[[ RECORDS FOR THIS TASK, beginning ]]
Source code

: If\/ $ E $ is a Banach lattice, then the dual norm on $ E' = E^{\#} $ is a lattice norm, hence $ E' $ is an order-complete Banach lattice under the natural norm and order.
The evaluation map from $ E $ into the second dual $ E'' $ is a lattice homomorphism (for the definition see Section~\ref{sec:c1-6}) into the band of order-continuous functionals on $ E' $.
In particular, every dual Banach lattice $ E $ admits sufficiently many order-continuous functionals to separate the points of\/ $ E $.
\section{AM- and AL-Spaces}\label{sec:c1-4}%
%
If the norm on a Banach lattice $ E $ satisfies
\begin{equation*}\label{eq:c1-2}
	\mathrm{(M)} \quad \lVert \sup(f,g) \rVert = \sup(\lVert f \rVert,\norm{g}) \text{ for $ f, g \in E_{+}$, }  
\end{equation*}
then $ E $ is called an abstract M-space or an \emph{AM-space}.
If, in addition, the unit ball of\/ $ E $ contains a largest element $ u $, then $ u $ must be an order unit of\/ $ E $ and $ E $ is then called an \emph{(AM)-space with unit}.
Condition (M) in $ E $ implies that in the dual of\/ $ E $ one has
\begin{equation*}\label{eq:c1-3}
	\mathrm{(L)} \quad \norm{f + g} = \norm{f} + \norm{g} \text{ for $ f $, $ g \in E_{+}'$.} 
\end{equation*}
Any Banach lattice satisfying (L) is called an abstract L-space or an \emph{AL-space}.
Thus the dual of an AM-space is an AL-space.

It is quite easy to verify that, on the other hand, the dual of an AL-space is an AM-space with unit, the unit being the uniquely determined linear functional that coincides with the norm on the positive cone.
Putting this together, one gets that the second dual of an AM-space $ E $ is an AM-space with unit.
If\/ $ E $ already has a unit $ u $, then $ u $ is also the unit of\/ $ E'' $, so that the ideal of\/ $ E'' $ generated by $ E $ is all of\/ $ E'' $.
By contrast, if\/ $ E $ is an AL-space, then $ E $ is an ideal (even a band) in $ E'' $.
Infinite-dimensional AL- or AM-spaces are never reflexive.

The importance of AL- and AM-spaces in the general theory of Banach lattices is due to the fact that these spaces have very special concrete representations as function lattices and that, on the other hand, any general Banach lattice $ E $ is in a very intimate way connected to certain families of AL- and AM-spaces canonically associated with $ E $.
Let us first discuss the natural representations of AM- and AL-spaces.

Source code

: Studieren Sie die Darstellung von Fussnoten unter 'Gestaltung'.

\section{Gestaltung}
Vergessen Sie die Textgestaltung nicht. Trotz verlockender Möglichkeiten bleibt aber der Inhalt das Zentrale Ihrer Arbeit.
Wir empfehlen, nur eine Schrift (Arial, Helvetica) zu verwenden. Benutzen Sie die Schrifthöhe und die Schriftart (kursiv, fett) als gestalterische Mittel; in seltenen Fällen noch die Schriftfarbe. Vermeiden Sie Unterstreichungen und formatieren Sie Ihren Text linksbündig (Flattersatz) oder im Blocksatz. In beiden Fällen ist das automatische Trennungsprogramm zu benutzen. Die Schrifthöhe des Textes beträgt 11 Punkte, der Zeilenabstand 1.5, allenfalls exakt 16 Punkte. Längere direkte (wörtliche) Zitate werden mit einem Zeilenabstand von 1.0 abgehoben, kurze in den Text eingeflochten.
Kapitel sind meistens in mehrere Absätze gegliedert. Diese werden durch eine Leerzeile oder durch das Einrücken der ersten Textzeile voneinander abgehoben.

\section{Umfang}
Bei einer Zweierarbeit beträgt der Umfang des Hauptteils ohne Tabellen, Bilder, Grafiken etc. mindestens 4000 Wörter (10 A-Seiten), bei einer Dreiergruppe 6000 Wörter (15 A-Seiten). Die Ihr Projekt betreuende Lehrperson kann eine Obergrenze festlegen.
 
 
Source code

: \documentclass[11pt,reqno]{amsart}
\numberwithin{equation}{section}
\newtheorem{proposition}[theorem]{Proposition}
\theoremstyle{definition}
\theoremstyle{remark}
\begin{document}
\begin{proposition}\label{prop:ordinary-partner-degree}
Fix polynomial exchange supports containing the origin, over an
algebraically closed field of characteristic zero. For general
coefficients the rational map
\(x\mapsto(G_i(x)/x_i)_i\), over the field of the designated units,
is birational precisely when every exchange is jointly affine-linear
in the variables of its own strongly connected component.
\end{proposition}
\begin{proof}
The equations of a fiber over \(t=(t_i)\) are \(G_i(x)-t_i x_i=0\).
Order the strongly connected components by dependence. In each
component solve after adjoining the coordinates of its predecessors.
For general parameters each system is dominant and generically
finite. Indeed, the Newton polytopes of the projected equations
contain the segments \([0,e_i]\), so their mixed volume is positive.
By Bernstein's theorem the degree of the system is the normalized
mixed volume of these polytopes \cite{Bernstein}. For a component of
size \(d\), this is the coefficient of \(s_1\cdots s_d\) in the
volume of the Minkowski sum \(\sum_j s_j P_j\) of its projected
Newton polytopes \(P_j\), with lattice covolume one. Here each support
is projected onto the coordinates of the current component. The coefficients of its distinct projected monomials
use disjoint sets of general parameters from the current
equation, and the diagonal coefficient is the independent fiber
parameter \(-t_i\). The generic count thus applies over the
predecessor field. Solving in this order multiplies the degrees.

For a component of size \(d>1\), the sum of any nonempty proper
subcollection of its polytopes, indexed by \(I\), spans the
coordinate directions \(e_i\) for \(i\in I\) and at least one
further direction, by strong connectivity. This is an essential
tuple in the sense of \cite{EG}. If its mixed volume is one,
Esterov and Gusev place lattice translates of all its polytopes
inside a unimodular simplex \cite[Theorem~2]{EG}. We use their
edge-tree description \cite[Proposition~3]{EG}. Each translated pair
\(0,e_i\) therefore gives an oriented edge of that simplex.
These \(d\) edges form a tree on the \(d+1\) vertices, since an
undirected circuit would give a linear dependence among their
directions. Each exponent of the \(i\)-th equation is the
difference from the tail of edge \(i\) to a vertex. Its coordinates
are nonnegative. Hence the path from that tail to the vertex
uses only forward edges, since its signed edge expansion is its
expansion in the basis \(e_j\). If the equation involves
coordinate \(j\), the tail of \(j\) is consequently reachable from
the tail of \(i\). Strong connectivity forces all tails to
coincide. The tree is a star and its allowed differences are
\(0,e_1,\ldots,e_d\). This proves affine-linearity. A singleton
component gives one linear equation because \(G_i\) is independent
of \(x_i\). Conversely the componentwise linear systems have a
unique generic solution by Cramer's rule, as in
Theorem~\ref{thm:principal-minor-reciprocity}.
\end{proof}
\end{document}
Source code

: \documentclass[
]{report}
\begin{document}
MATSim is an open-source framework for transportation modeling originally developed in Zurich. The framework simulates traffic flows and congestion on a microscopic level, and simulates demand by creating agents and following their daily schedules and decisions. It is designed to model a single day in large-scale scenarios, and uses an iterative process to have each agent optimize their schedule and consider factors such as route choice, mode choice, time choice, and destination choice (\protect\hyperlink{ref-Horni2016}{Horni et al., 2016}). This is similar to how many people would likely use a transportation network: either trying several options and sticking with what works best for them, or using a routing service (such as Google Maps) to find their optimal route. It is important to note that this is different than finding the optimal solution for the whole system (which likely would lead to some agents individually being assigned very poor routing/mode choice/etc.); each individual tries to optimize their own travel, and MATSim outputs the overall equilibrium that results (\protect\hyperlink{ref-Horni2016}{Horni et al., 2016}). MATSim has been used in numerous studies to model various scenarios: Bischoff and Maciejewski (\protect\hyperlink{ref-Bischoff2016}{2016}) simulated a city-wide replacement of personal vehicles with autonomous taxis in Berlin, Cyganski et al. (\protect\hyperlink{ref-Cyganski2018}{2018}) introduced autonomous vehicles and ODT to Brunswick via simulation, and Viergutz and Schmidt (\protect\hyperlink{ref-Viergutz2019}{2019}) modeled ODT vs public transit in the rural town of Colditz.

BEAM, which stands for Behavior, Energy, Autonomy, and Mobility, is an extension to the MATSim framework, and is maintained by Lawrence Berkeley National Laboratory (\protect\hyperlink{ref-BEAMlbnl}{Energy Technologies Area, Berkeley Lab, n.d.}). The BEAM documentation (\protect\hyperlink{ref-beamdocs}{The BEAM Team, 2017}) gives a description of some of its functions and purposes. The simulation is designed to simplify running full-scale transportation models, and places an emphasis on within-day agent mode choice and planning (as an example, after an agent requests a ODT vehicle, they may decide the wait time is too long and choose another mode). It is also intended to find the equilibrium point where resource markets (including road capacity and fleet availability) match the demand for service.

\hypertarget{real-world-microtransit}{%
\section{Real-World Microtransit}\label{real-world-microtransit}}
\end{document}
[[ RECORDS FOR THIS TASK, end ]]
ABOUT THIS TASK -
Please return exactly the lines from the opening line of the data above through the line with "Thus the dual of an AM-space is an AL-space.", both included and nothing else.

OUTPUT BELOW -
Source code

: If\/ $ E $ is a Banach lattice, then the dual norm on $ E' = E^{\#} $ is a lattice norm, hence $ E' $ is an order-complete Banach lattice under the natural norm and order.
The evaluation map from $ E $ into the second dual $ E'' $ is a lattice homomorphism (for the definition see Section~\ref{sec:c1-6}) into the band of order-continuous functionals on $ E' $.
In particular, every dual Banach lattice $ E $ admits sufficiently many order-continuous functionals to separate the points of\/ $ E $.
\section{AM- and AL-Spaces}\label{sec:c1-4}%
%
If the norm on a Banach lattice $ E $ satisfies
\begin{equation*}\label{eq:c1-2}
	\mathrm{(M)} \quad \lVert \sup(f,g) \rVert = \sup(\lVert f \rVert,\norm{g}) \text{ for $ f, g \in E_{+}$, }  
\end{equation*}
then $ E $ is called an abstract M-space or an \emph{AM-space}.
If, in addition, the unit ball of\/ $ E $ contains a largest element $ u $, then $ u $ must be an order unit of\/ $ E $ and $ E $ is then called an \emph{(AM)-space with unit}.
Condition (M) in $ E $ implies that in the dual of\/ $ E $ one has
\begin{equation*}\label{eq:c1-3}
	\mathrm{(L)} \quad \norm{f + g} = \norm{f} + \norm{g} \text{ for $ f $, $ g \in E_{+}'$.} 
\end{equation*}
Any Banach lattice satisfying (L) is called an abstract L-space or an \emph{AL-space}.
Thus the dual of an AM-space is an AL-space.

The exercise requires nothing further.